** Work instructions **
If the records include pictures, omit them and set down everything else verbatim.

** Available data **
....
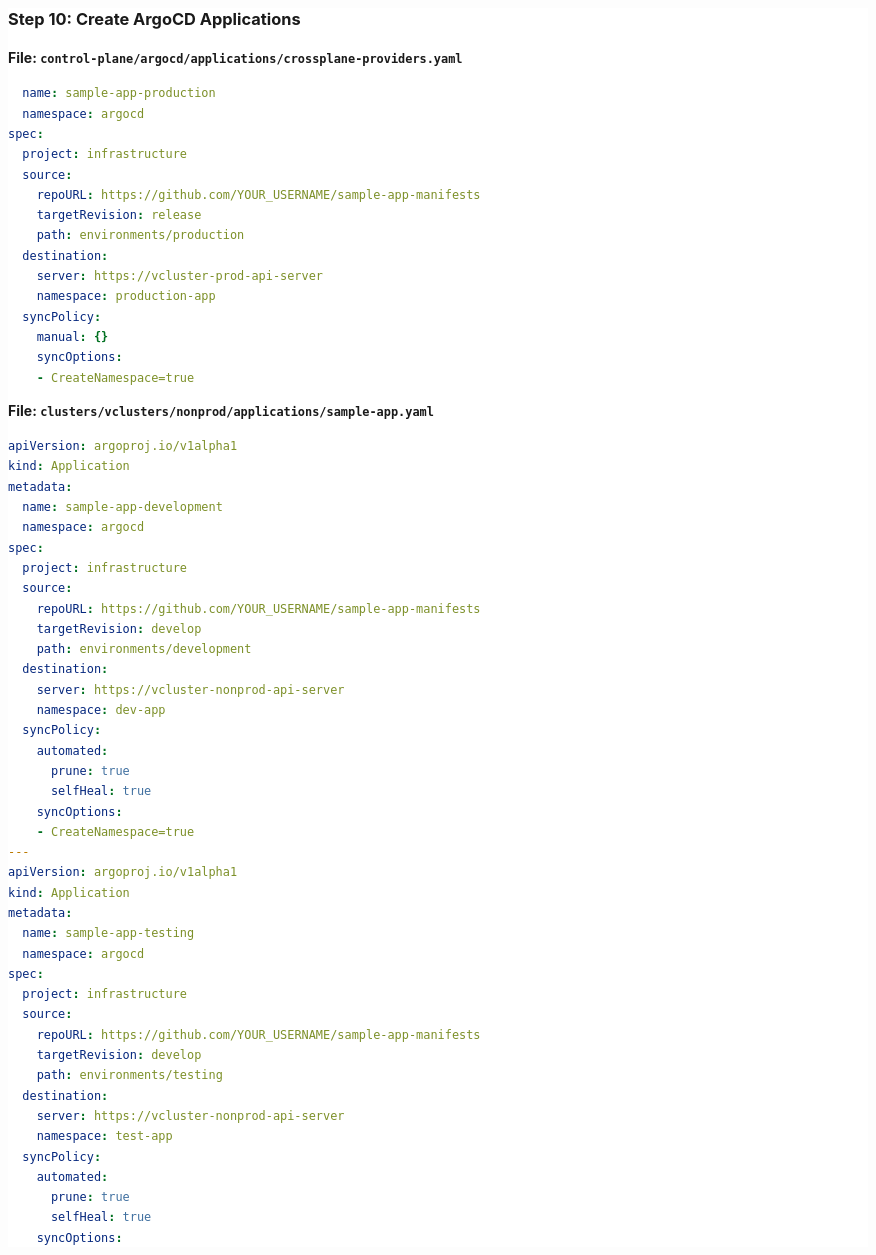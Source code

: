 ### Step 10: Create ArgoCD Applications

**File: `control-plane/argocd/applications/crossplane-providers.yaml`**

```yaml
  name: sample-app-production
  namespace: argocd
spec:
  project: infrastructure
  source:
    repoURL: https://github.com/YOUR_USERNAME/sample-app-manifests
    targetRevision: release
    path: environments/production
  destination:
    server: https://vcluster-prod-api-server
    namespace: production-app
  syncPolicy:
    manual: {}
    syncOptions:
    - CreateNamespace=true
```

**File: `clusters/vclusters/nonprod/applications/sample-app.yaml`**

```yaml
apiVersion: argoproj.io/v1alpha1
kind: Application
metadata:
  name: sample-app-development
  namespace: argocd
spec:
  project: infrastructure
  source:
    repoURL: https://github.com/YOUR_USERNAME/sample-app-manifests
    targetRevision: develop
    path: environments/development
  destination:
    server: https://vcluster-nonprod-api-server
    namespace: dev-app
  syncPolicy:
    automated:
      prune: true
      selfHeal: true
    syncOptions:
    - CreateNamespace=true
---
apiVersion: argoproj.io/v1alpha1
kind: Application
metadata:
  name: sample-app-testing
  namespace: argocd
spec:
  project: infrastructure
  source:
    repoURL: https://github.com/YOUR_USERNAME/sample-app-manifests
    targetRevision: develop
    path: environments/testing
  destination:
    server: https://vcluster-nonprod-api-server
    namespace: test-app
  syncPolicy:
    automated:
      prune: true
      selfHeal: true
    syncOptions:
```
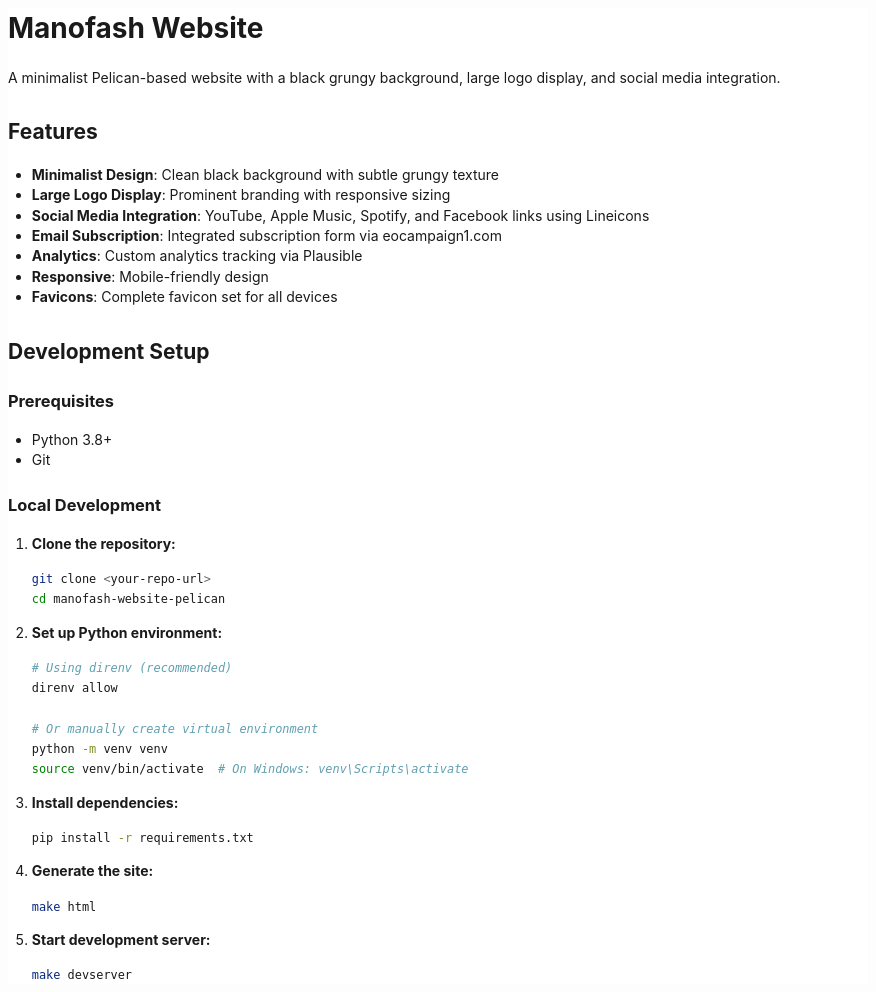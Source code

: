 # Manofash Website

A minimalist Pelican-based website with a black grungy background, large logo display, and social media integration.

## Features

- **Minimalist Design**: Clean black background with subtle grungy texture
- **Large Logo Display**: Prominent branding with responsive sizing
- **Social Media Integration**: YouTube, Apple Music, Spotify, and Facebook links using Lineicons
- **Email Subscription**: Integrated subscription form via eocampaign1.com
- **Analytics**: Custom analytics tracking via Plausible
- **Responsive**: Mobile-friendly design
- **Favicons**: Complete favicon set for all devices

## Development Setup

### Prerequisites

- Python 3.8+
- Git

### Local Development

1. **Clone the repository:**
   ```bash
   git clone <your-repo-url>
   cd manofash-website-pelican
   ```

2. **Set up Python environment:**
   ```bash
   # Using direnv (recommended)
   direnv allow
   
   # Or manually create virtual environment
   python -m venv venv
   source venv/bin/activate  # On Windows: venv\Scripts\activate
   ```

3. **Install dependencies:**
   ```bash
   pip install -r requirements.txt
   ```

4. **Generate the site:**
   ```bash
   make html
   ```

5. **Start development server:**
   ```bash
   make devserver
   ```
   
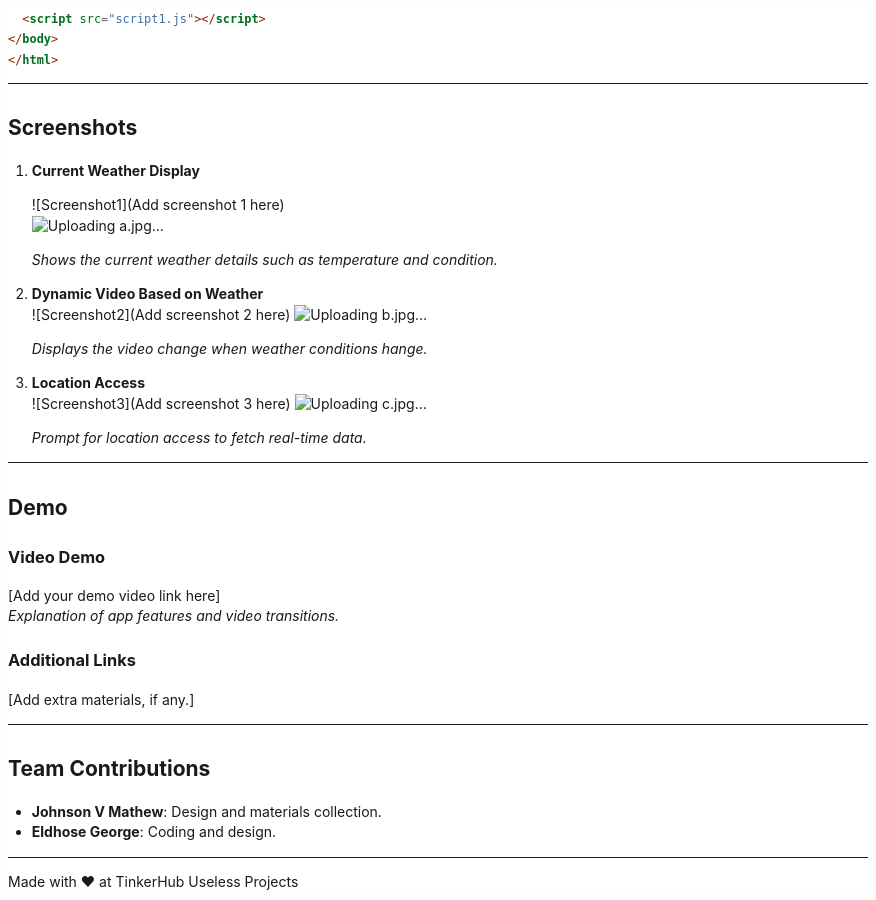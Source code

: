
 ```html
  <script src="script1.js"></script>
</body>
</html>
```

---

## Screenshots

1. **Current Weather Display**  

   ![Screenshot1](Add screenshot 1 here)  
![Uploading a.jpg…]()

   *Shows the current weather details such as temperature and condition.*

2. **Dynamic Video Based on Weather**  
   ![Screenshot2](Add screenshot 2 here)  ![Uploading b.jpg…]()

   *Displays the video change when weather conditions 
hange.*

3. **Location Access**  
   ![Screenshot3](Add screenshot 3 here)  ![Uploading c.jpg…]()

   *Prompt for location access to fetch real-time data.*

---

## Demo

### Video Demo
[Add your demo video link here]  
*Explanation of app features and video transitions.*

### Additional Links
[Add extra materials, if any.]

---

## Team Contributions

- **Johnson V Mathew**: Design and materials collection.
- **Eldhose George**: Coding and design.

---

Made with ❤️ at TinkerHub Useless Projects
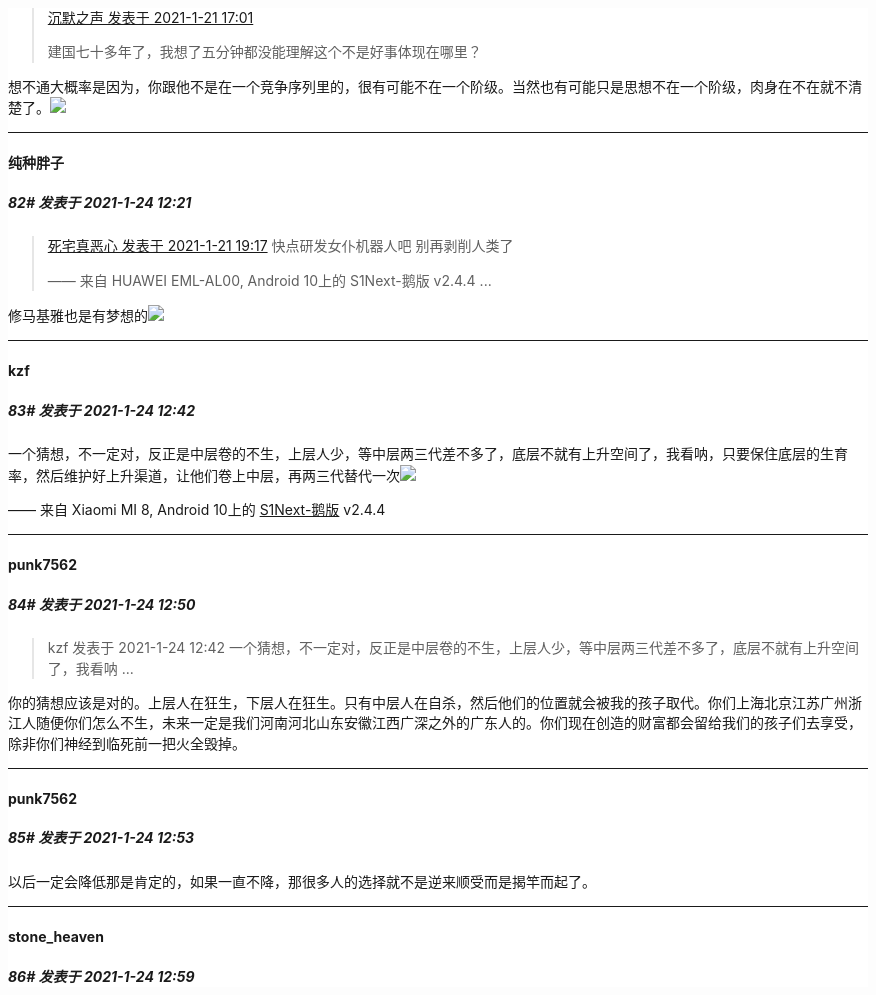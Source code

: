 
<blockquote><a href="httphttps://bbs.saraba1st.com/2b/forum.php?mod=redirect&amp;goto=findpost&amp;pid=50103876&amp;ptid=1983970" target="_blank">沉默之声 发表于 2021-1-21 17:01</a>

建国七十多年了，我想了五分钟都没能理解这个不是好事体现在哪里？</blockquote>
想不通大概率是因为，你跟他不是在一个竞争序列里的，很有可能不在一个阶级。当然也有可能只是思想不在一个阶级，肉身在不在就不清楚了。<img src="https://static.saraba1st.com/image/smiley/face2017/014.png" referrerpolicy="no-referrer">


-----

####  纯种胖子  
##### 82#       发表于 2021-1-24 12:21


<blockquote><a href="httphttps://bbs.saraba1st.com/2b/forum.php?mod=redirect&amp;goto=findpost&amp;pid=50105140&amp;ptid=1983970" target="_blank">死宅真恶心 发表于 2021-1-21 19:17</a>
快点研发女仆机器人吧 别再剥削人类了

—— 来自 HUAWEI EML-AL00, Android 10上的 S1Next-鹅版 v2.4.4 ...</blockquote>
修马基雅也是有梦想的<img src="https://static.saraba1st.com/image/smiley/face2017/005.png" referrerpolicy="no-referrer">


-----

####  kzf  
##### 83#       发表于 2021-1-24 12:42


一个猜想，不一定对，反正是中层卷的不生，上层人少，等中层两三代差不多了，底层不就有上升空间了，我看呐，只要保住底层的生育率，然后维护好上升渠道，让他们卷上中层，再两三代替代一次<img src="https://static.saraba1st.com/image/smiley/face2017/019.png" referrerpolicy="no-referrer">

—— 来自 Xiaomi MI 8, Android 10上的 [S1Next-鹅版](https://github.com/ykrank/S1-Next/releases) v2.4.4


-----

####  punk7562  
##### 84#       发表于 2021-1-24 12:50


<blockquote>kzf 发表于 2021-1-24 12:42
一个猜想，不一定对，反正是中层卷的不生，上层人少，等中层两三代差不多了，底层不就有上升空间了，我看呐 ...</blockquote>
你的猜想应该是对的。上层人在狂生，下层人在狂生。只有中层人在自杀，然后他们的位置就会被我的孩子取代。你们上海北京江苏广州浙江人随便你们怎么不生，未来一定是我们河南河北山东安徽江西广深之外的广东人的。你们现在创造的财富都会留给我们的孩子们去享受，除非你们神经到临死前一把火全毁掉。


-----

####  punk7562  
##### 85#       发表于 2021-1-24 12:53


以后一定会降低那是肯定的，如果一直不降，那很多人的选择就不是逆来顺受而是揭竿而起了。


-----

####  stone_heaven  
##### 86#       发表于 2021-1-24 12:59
....
** Answer for this exercise **
Source code

: ### Step 10: Create ArgoCD Applications

**File: `control-plane/argocd/applications/crossplane-providers.yaml`**

```yaml
  name: sample-app-production
  namespace: argocd
spec:
  project: infrastructure
  source:
    repoURL: https://github.com/YOUR_USERNAME/sample-app-manifests
    targetRevision: release
    path: environments/production
  destination:
    server: https://vcluster-prod-api-server
    namespace: production-app
  syncPolicy:
    manual: {}
    syncOptions:
    - CreateNamespace=true
```

**File: `clusters/vclusters/nonprod/applications/sample-app.yaml`**

```yaml
apiVersion: argoproj.io/v1alpha1
kind: Application
metadata:
  name: sample-app-development
  namespace: argocd
spec:
  project: infrastructure
  source:
    repoURL: https://github.com/YOUR_USERNAME/sample-app-manifests
    targetRevision: develop
    path: environments/development
  destination:
    server: https://vcluster-nonprod-api-server
    namespace: dev-app
  syncPolicy:
    automated:
      prune: true
      selfHeal: true
    syncOptions:
    - CreateNamespace=true
---
apiVersion: argoproj.io/v1alpha1
kind: Application
metadata:
  name: sample-app-testing
  namespace: argocd
spec:
  project: infrastructure
  source:
    repoURL: https://github.com/YOUR_USERNAME/sample-app-manifests
    targetRevision: develop
    path: environments/testing
  destination:
    server: https://vcluster-nonprod-api-server
    namespace: test-app
  syncPolicy:
    automated:
      prune: true
      selfHeal: true
    syncOptions:
```
Source code

: # Manofash Website

A minimalist Pelican-based website with a black grungy background, large logo display, and social media integration.

## Features

- **Minimalist Design**: Clean black background with subtle grungy texture
- **Large Logo Display**: Prominent branding with responsive sizing
- **Social Media Integration**: YouTube, Apple Music, Spotify, and Facebook links using Lineicons
- **Email Subscription**: Integrated subscription form via eocampaign1.com
- **Analytics**: Custom analytics tracking via Plausible
- **Responsive**: Mobile-friendly design
- **Favicons**: Complete favicon set for all devices

## Development Setup

### Prerequisites

- Python 3.8+
- Git

### Local Development

1. **Clone the repository:**
   ```bash
   git clone <your-repo-url>
   cd manofash-website-pelican
   ```

2. **Set up Python environment:**
   ```bash
   # Using direnv (recommended)
   direnv allow
   
   # Or manually create virtual environment
   python -m venv venv
   source venv/bin/activate  # On Windows: venv\Scripts\activate
   ```

3. **Install dependencies:**
   ```bash
   pip install -r requirements.txt
   ```

4. **Generate the site:**
   ```bash
   make html
   ```

5. **Start development server:**
   ```bash
   make devserver
   ```
   
Source code

:
 ```html
  <script src="script1.js"></script>
</body>
</html>
```

---

## Screenshots

1. **Current Weather Display**  

   ![Screenshot1](Add screenshot 1 here)  
![Uploading a.jpg…]()

   *Shows the current weather details such as temperature and condition.*

2. **Dynamic Video Based on Weather**  
   ![Screenshot2](Add screenshot 2 here)  ![Uploading b.jpg…]()

   *Displays the video change when weather conditions 
hange.*

3. **Location Access**  
   ![Screenshot3](Add screenshot 3 here)  ![Uploading c.jpg…]()

   *Prompt for location access to fetch real-time data.*

---

## Demo

### Video Demo
[Add your demo video link here]  
*Explanation of app features and video transitions.*

### Additional Links
[Add extra materials, if any.]

---

## Team Contributions

- **Johnson V Mathew**: Design and materials collection.
- **Eldhose George**: Coding and design.

---

Made with ❤️ at TinkerHub Useless Projects
Source code

: 
<blockquote><a href="httphttps://bbs.saraba1st.com/2b/forum.php?mod=redirect&amp;goto=findpost&amp;pid=50103876&amp;ptid=1983970" target="_blank">沉默之声 发表于 2021-1-21 17:01</a>

建国七十多年了，我想了五分钟都没能理解这个不是好事体现在哪里？</blockquote>
想不通大概率是因为，你跟他不是在一个竞争序列里的，很有可能不在一个阶级。当然也有可能只是思想不在一个阶级，肉身在不在就不清楚了。<img src="https://static.saraba1st.com/image/smiley/face2017/014.png" referrerpolicy="no-referrer">


-----

####  纯种胖子  
##### 82#       发表于 2021-1-24 12:21


<blockquote><a href="httphttps://bbs.saraba1st.com/2b/forum.php?mod=redirect&amp;goto=findpost&amp;pid=50105140&amp;ptid=1983970" target="_blank">死宅真恶心 发表于 2021-1-21 19:17</a>
快点研发女仆机器人吧 别再剥削人类了

—— 来自 HUAWEI EML-AL00, Android 10上的 S1Next-鹅版 v2.4.4 ...</blockquote>
修马基雅也是有梦想的<img src="https://static.saraba1st.com/image/smiley/face2017/005.png" referrerpolicy="no-referrer">


-----

####  kzf  
##### 83#       发表于 2021-1-24 12:42


一个猜想，不一定对，反正是中层卷的不生，上层人少，等中层两三代差不多了，底层不就有上升空间了，我看呐，只要保住底层的生育率，然后维护好上升渠道，让他们卷上中层，再两三代替代一次<img src="https://static.saraba1st.com/image/smiley/face2017/019.png" referrerpolicy="no-referrer">

—— 来自 Xiaomi MI 8, Android 10上的 [S1Next-鹅版](https://github.com/ykrank/S1-Next/releases) v2.4.4


-----

####  punk7562  
##### 84#       发表于 2021-1-24 12:50


<blockquote>kzf 发表于 2021-1-24 12:42
一个猜想，不一定对，反正是中层卷的不生，上层人少，等中层两三代差不多了，底层不就有上升空间了，我看呐 ...</blockquote>
你的猜想应该是对的。上层人在狂生，下层人在狂生。只有中层人在自杀，然后他们的位置就会被我的孩子取代。你们上海北京江苏广州浙江人随便你们怎么不生，未来一定是我们河南河北山东安徽江西广深之外的广东人的。你们现在创造的财富都会留给我们的孩子们去享受，除非你们神经到临死前一把火全毁掉。


-----

####  punk7562  
##### 85#       发表于 2021-1-24 12:53


以后一定会降低那是肯定的，如果一直不降，那很多人的选择就不是逆来顺受而是揭竿而起了。


-----

####  stone_heaven  
##### 86#       发表于 2021-1-24 12:59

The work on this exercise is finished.